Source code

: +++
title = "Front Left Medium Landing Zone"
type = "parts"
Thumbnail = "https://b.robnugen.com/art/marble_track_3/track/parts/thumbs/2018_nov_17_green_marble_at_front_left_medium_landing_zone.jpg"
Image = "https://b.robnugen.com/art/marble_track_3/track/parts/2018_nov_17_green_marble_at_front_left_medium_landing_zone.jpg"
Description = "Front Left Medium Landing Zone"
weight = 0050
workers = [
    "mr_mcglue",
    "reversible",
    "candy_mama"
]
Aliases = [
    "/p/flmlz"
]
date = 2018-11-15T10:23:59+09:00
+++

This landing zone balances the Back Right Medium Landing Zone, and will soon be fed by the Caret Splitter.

Your goal: Nothing in the data may be left out; copy every line exactly.

Exercise answer:
Source code

: +++
title = "Front Left Medium Landing Zone"
type = "parts"
Thumbnail = "https://b.robnugen.com/art/marble_track_3/track/parts/thumbs/2018_nov_17_green_marble_at_front_left_medium_landing_zone.jpg"
Image = "https://b.robnugen.com/art/marble_track_3/track/parts/2018_nov_17_green_marble_at_front_left_medium_landing_zone.jpg"
Description = "Front Left Medium Landing Zone"
weight = 0050
workers = [
    "mr_mcglue",
    "reversible",
    "candy_mama"
]
Aliases = [
    "/p/flmlz"
]
date = 2018-11-15T10:23:59+09:00
+++

This landing zone balances the Back Right Medium Landing Zone, and will soon be fed by the Caret Splitter.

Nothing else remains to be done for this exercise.